CIOIT Staff & Team Building

4 Characteristics of High-Performance Fusion Teams

Cross-functional or “fusion” teams have become more and more important to keep up with emerging opportunities. Nine out of 10 IT employees reportedly participate in these teams now, but not all of them are effective. Despite the style now being common, you run a one-in-four chance of things working out as planned. How do you get these teams to hit it home? In an article for InformationWeek, Andrew Horne explains some characteristics of successful fusion teams:

  1. Coaching commitment
  2. Learning mindset
  3. Open disposition
  4. Digital acumen

How to Light the Fusion Team Fuse

The teams that work on digital opportunities rely on learning new skills to move forward. The best ways for team members to learn these skills come from learning from one another, but the current systems in place lean too heavily on individual achievement.
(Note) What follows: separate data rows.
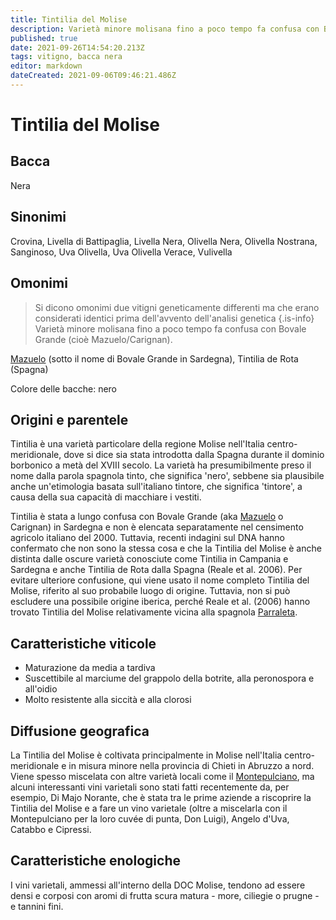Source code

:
 ```yaml
---
title: Tintilia del Molise
description: Varietà minore molisana fino a poco tempo fa confusa con Bovale Grande (cioè Mazuelo/Carignan)
published: true
date: 2021-09-26T14:54:20.213Z
tags: vitigno, bacca nera
editor: markdown
dateCreated: 2021-09-06T09:46:21.486Z
---
```


# Tintilia del Molise

## Bacca
Nera

## Sinonimi
 Crovina, Livella di Battipaglia, Livella Nera, Olivella Nera, Olivella Nostrana, Sanginoso, Uva Olivella, Uva Olivella Verace, Vulivella

## Omonimi
> Si dicono omonimi due vitigni geneticamente differenti ma che erano considerati identici prima dell'avvento dell'analisi genetica
{.is-info}
Varietà minore molisana fino a poco tempo fa confusa con Bovale Grande (cioè Mazuelo/Carignan).

[Mazuelo](/vitigni/Spagna/bacca-nera/mazuelo) (sotto il nome di Bovale Grande in Sardegna), Tintilia de Rota (Spagna)

Colore delle bacche: nero

## Origini e parentele

Tintilia è una varietà particolare della regione Molise nell'Italia centro-meridionale, dove si dice sia stata introdotta dalla Spagna durante il dominio borbonico a metà del XVIII secolo. La varietà ha presumibilmente preso il nome dalla parola spagnola tinto, che significa 'nero', sebbene sia plausibile anche un'etimologia basata sull'italiano tintore, che significa 'tintore', a causa della sua capacità di macchiare i vestiti.

Tintilia è stata a lungo confusa con Bovale Grande (aka [Mazuelo](/vitigni/Spagna/bacca-nera/mazuelo) o Carignan) in Sardegna e non è elencata separatamente nel censimento agricolo italiano del 2000. Tuttavia, recenti indagini sul DNA hanno confermato che non sono la stessa cosa e che la Tintilia del Molise è anche distinta dalle oscure varietà conosciute come Tintilia in Campania e Sardegna e anche Tintilia de Rota dalla Spagna (Reale et al. 2006). Per evitare ulteriore confusione, qui viene usato il nome completo Tintilia del Molise, riferito al suo probabile luogo di origine. Tuttavia, non si può escludere una possibile origine iberica, perché Reale et al. (2006) hanno trovato Tintilia del Molise relativamente vicina alla spagnola [Parraleta](/vitigni/bacca-nera/parraleta).

## Caratteristiche viticole

- Maturazione da media a tardiva
- Suscettibile al marciume del grappolo della botrite, alla peronospora e all'oidio
- Molto resistente alla siccità e alla clorosi

## Diffusione geografica

La Tintilia del Molise è coltivata principalmente in Molise nell'Italia centro-meridionale e in misura minore nella provincia di Chieti in Abruzzo a nord. Viene spesso miscelata con altre varietà locali come il [Montepulciano](/vitigni/Italia/bacca-nera/montepulciano), ma alcuni interessanti vini varietali sono stati fatti recentemente da, per esempio, Di Majo Norante, che è stata tra le prime aziende a riscoprire la Tintilia del Molise e a fare un vino varietale (oltre a miscelarla con il Montepulciano per la loro cuvée di punta, Don Luigi), Angelo d'Uva, Catabbo e Cipressi. 

## Caratteristiche enologiche
I vini varietali, ammessi all'interno della DOC Molise, tendono ad essere densi e corposi con aromi di frutta scura matura - more, ciliegie o prugne - e tannini fini.


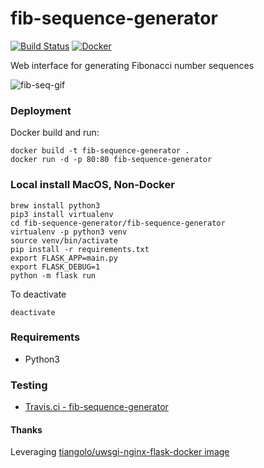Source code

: # fib-sequence-generator
[![Build Status](https://travis-ci.org/sepulworld/fib-sequence-generator.svg)](https://travis-ci.org/sepulworld/fib-sequence-generator)
[![Docker](https://images.microbadger.com/badges/image/sepulworld/fib-sequence-generator.svg)](https://microbadger.com/images/sepulworld/fib-sequence-generator)

Web interface for generating Fibonacci number sequences

![fib-seq-gif](https://user-images.githubusercontent.com/538171/32931738-b2dd7260-cb1a-11e7-8b43-adaa0821361e.gif)

### Deployment

Docker build and run:

```
docker build -t fib-sequence-generator .
docker run -d -p 80:80 fib-sequence-generator
```

### Local install MacOS, Non-Docker

```
brew install python3
pip3 install virtualenv
cd fib-sequence-generator/fib-sequence-generator
virtualenv -p python3 venv
source venv/bin/activate
pip install -r requirements.txt
export FLASK_APP=main.py
export FLASK_DEBUG=1
python -m flask run
```

To deactivate

```
deactivate
```

### Requirements

* Python3

### Testing

- [Travis.ci - fib-sequence-generator](https://travis-ci.org/sepulworld/fib-sequence-generator)

#### Thanks

Leveraging [tiangolo/uwsgi-nginx-flask-docker image](https://github.com/tiangolo/uwsgi-nginx-flask-docker)
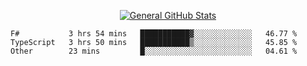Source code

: <p align="center">
  <a href="https://github.com/AndyDevv">
    <img src="https://github-readme-stats.vercel.app/api?username=AndyDevv&custom_title=General%20GitHub%20Stats&theme=aura_dark" alt="General GitHub Stats">
  </a>
</p>

<!--START_SECTION:waka-->

```text
F#           3 hrs 54 mins   ███████████▓░░░░░░░░░░░░░   46.77 %
TypeScript   3 hrs 50 mins   ███████████▒░░░░░░░░░░░░░   45.85 %
Other        23 mins         █░░░░░░░░░░░░░░░░░░░░░░░░   04.61 %
```

<!--END_SECTION:waka-->
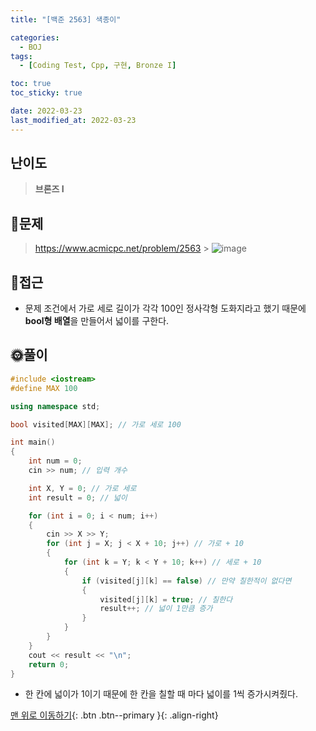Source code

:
 ```yaml
---
title: "[백준 2563] 색종이"

categories:
  - BOJ
tags:
  - [Coding Test, Cpp, 구현, Bronze I]

toc: true
toc_sticky: true

date: 2022-03-23
last_modified_at: 2022-03-23
---
```


## 난이도

> **브론즈 I**

## 📜문제

> <https://www.acmicpc.net/problem/2563> > ![image](https://user-images.githubusercontent.com/81313733/159519255-1b69e125-1557-4745-8b4a-a1e3de3795ba.png)

## 🔎접근

- 문제 조건에서 가로 세로 길이가 각각 100인 정사각형 도화지라고 했기 때문에 **bool형 배열**을 만들어서 넓이를 구한다.

## 🌞풀이

```c++
#include <iostream>
#define MAX 100

using namespace std;

bool visited[MAX][MAX]; // 가로 세로 100

int main()
{
	int num = 0;
	cin >> num; // 입력 개수

	int X, Y = 0; // 가로 세로
	int result = 0; // 넓이

	for (int i = 0; i < num; i++)
	{
		cin >> X >> Y;
		for (int j = X; j < X + 10; j++) // 가로 + 10
		{
			for (int k = Y; k < Y + 10; k++) // 세로 + 10
			{
				if (visited[j][k] == false) // 만약 칠한적이 없다면
				{
					visited[j][k] = true; // 칠한다
					result++; // 넓이 1만큼 증가
				}
			}
		}
	}
	cout << result << "\n";
	return 0;
}
```

- 한 칸에 넓이가 1이기 때문에 한 칸을 칠할 때 마다 넓이를 1씩 증가시켜줬다.

[맨 위로 이동하기](#){: .btn .btn--primary }{: .align-right}
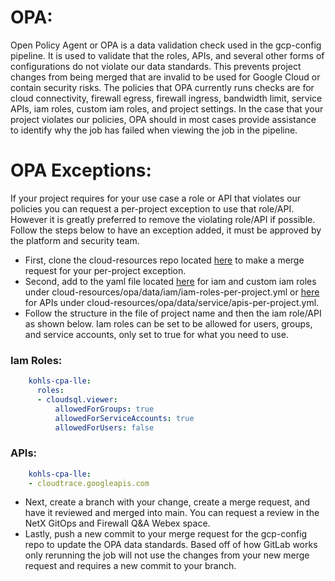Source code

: # OPA:
Open Policy Agent or OPA is a data validation check used in the gcp-config pipeline. It is used to validate that the roles, APIs, and several other forms of configurations do not violate our data standards. This prevents project changes from being merged that are invalid to be used for Google Cloud or contain security risks. The policies that OPA currently runs checks are for cloud connectivity, firewall egress, firewall ingress, bandwidth limit, ​​service APIs, iam roles, custom iam roles, and project settings. In the case that your project violates our policies, OPA should in most cases provide assistance to identify why the job has failed when viewing the job in the pipeline.

# OPA Exceptions:
If your project requires for your use case a role or API that violates our policies you can request a per-project exception to use that role/API. However it is greatly preferred to remove the violating role/API if possible. Follow the steps below to have an exception added, it must be approved by the platform and security team.
- First, clone the cloud-resources repo located <a href="https://gitlab.com/kohls/infra/platform_enablement/cloud-config/cloud-resources" target="_blank">here</a> to make a merge request for your per-project exception.
- Second, add to the yaml file located <a href="https://gitlab.com/kohls/infra/platform_enablement/cloud-config/cloud-resources/-/blob/main/opa/data/iam/iam-roles-per-project.yml" target="_blank">here</a> for iam and custom iam roles under cloud-resources/opa/data/iam/iam-roles-per-project.yml or <a href="https://gitlab.com/kohls/infra/platform_enablement/cloud-config/cloud-resources/-/blob/main/opa/data/service/apis-per-project.yml" target="_blank">here</a> for APIs under cloud-resources/opa/data/service/apis-per-project.yml.
- Follow the structure in the file of project name and then the iam role/API as shown below. Iam roles can be set to be allowed for users, groups, and service accounts, only set to true for what you need to use.
### Iam Roles:
```yaml
    kohls-cpa-lle:
      roles:
      - cloudsql.viewer:
          allowedForGroups: true
          allowedForServiceAccounts: true
          allowedForUsers: false
```
### APIs:
```yaml
    kohls-cpa-lle:
    - cloudtrace.googleapis.com
```
- Next, create a branch with your change, create a merge request, and have it reviewed and merged into main. You can request a review in the NetX GitOps and Firewall Q&A Webex space.
- Lastly, push a new commit to your merge request for the gcp-config repo to update the OPA data standards. Based off of how GitLab works only rerunning the job will not use the changes from your new merge request and requires a new commit to your branch.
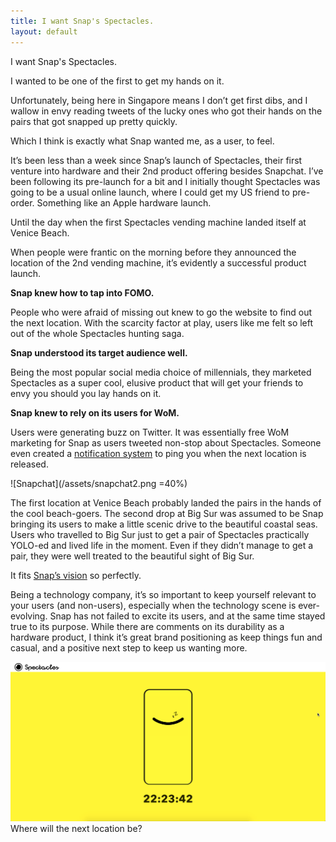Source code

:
 ```yaml
---
title: I want Snap's Spectacles.
layout: default
---
```


I want Snap's Spectacles. 

I wanted to be one of the first to get my hands on it.

Unfortunately, being here in Singapore means I don’t get first dibs, and I wallow in envy reading tweets of the lucky ones who got their hands on the pairs that got snapped up pretty quickly.

Which I think is exactly what Snap wanted me, as a user, to feel.

It’s been less than a week since Snap’s launch of Spectacles, their first venture into hardware and their 2nd product offering besides Snapchat. I’ve been following its pre-launch for a bit and I initially thought Spectacles was going to be a usual online launch, where I could get my US friend to pre-order. Something like an Apple hardware launch.

Until the day when the first Spectacles vending machine landed itself at Venice Beach.

When people were frantic on the morning before they announced the location of the 2nd vending machine, it’s evidently a successful product launch.


<b>Snap knew how to tap into FOMO.</b>

People who were afraid of missing out knew to go the website to find out the next location. With the scarcity factor at play, users like me felt so left out of the whole Spectacles hunting saga.

<b>Snap understood its target audience well.</b>

Being the most popular social media choice of millennials, they marketed Spectacles as a super cool, elusive product that will get your friends to envy you should you lay hands on it.

<b>Snap knew to rely on its users for WoM.</b>

Users were generating buzz on Twitter. It was essentially free WoM marketing for Snap as users tweeted non-stop about Spectacles.
Someone even created a <a href="https://www.producthunt.com/posts/snapbot-spotter">notification system</a> to ping you when the next location is released.

![Snapchat](/assets/snapchat2.png =40%)


The first location at Venice Beach probably landed the pairs in the hands of the cool beach-goers.
The second drop at Big Sur was assumed to be Snap bringing its users to make a little scenic drive to the beautiful coastal seas. Users who travelled to Big Sur just to get a pair of Spectacles practically YOLO-ed and lived life in the moment. Even if they didn’t manage to get a pair, they were well treated to the beautiful sight of Big Sur.

It fits <a href="http://www.businessinsider.sg/snapchat-company-mission-ipo-2016-10/#pWJ8kTMVmqjlBzdd.97">Snap’s vision</a> so perfectly.

Being a technology company, it’s so important to keep yourself relevant to your users (and non-users), especially when the technology scene is ever-evolving. Snap has not failed to excite its users,  and at the same time stayed true to its purpose. While there are comments on its durability as a hardware product, I think it’s great brand positioning as keep things fun and casual, and a positive next step to keep us wanting more.


![Snapchat](/assets/snapchatlandingpage.png)
Where will the next location be?
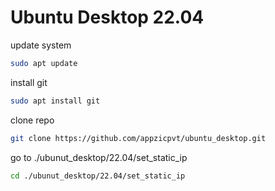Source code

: # Ubuntu Desktop 22.04

update system
```bash
sudo apt update
```

install git
```bash
sudo apt install git
```

clone repo
```bash
git clone https://github.com/appzicpvt/ubuntu_desktop.git
```

go to ./ubunut_desktop/22.04/set_static_ip
```bash
cd ./ubunut_desktop/22.04/set_static_ip
```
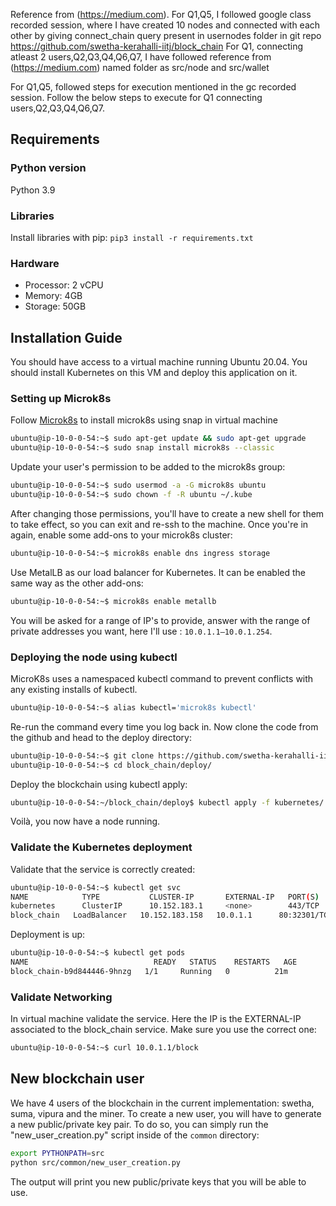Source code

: Reference from (https://medium.com).
For Q1,Q5, I followed google class recorded session, where I have created 10 nodes and connected with each other by giving connect_chain query present in usernodes folder in git repo https://github.com/swetha-kerahalli-iitj/block_chain
For Q1, connecting atleast 2 users,Q2,Q3,Q4,Q6,Q7, I have followed reference from (https://medium.com) named folder as src/node and src/wallet

For Q1,Q5, followed steps for execution mentioned in the gc recorded session.
Follow the below steps to execute for Q1 connecting users,Q2,Q3,Q4,Q6,Q7.

## Requirements

### Python version
Python 3.9

### Libraries
Install libraries with pip:
`pip3 install -r requirements.txt`

### Hardware

- Processor: 2 vCPU
- Memory: 4GB
- Storage: 50GB

## Installation Guide

You should have access to a virtual machine running Ubuntu 20.04. 
You should install Kubernetes on this VM and deploy this application on it.

### Setting up Microk8s
Follow [Microk8s](https://microk8s.io/docs) to install microk8s using snap in virtual machine

```bash
ubuntu@ip-10-0-0-54:~$ sudo apt-get update && sudo apt-get upgrade
ubuntu@ip-10-0-0-54:~$ sudo snap install microk8s --classic
```

Update your user's permission to be added to the microk8s group:
```bash
ubuntu@ip-10-0-0-54:~$ sudo usermod -a -G microk8s ubuntu
ubuntu@ip-10-0-0-54:~$ sudo chown -f -R ubuntu ~/.kube
```

After changing those permissions, you'll have to create a new shell for them to take effect, so you 
can exit and re-ssh to the machine. Once you're in again, enable some add-ons to your microk8s cluster:
```bash
ubuntu@ip-10-0-0-54:~$ microk8s enable dns ingress storage
```

Use MetalLB as our load balancer for Kubernetes. It can be enabled the same way as the other add-ons:
```bash
ubuntu@ip-10-0-0-54:~$ microk8s enable metallb
```

You will be asked for a range of IP's to provide, answer with the range of private addresses you want, here I'll use : `10.0.1.1–10.0.1.254`.


### Deploying the node using kubectl
MicroK8s uses a namespaced kubectl command to prevent conflicts with any existing installs of kubectl.
```bash
ubuntu@ip-10-0-0-54:~$ alias kubectl='microk8s kubectl'
```

Re-run the command every time you log back in. Now clone the code from the github and head to the deploy directory:
```bash
ubuntu@ip-10-0-0-54:~$ git clone https://github.com/swetha-kerahalli-iitj/block_chain
ubuntu@ip-10-0-0-54:~$ cd block_chain/deploy/
```

Deploy the blockchain using kubectl apply:
```bash
ubuntu@ip-10-0-0-54:~/block_chain/deploy$ kubectl apply -f kubernetes/
```

Voilà, you now have a node running.

### Validate the Kubernetes deployment
Validate that the service is correctly created:
```bash
ubuntu@ip-10-0-0-54:~$ kubectl get svc
NAME            TYPE           CLUSTER-IP       EXTERNAL-IP   PORT(S)        AGE
kubernetes      ClusterIP      10.152.183.1     <none>        443/TCP        22m
block_chain   LoadBalancer   10.152.183.158   10.0.1.1      80:32301/TCP   20m
```

Deployment is up:

```bash
ubuntu@ip-10-0-0-54:~$ kubectl get pods
NAME                            READY   STATUS    RESTARTS   AGE
block_chain-b9d844446-9hnzg   1/1     Running   0          21m
```

### Validate Networking
In virtual machine validate the service. 
Here the IP is the EXTERNAL-IP associated to the block_chain service. Make sure you use the correct one:

```bash
ubuntu@ip-10-0-0-54:~$ curl 10.0.1.1/block
```


## New blockchain user 
We have 4 users of the blockchain in the current implementation: swetha, suma, vipura and the miner. To create a 
new user, you will have to generate a new public/private key pair. To do so, you can simply run the 
"new_user_creation.py" script inside of the `common` directory:
```bash
export PYTHONPATH=src
python src/common/new_user_creation.py 
```
The output will print you new public/private keys that you will be able to use.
This can be further hindered if there’s money involved because an employee may decide it’s not worth the cash. Shift the topic away from individual or monetary rewards and toward emotional rewards, such as giving public recognition of achievements.

A shift in mindset also needs to happen if a fusion team is to work. While the new skills and experiences that come from working in a fusion team might seem enticing, 82% of employees believe it will ultimately slow their careers. This means career ladders need to be rethought to incorporate more skill sets and invite more employees to take on different roles at the same hierarchical level.

Horne further mentions that having an open disposition is a good way to deal with those among you who may not be more averse to risk:

To promote a more open disposition, IT leaders must lead by example in their attitudes toward risk taking and learning from failures. The choice of metrics they use on the IT scorecard is also surprisingly important. Organizations that emphasize traditional measures of success such as on time, on budget and operational performance are sending a signal that employees should be risk averse and skeptical about new ways of working. To promote open mindsets, progressive organizations “unbalance” their scorecards and spend disproportionate time talking about measures such as speed to market, business impact and talent development.

On top of all this, Horne says that members of fusion teams need to know how important digitalization is to their company. Make digitization competency a requirement for hire and link digitization to the company’s objectives to make its presence more prevalent in the business.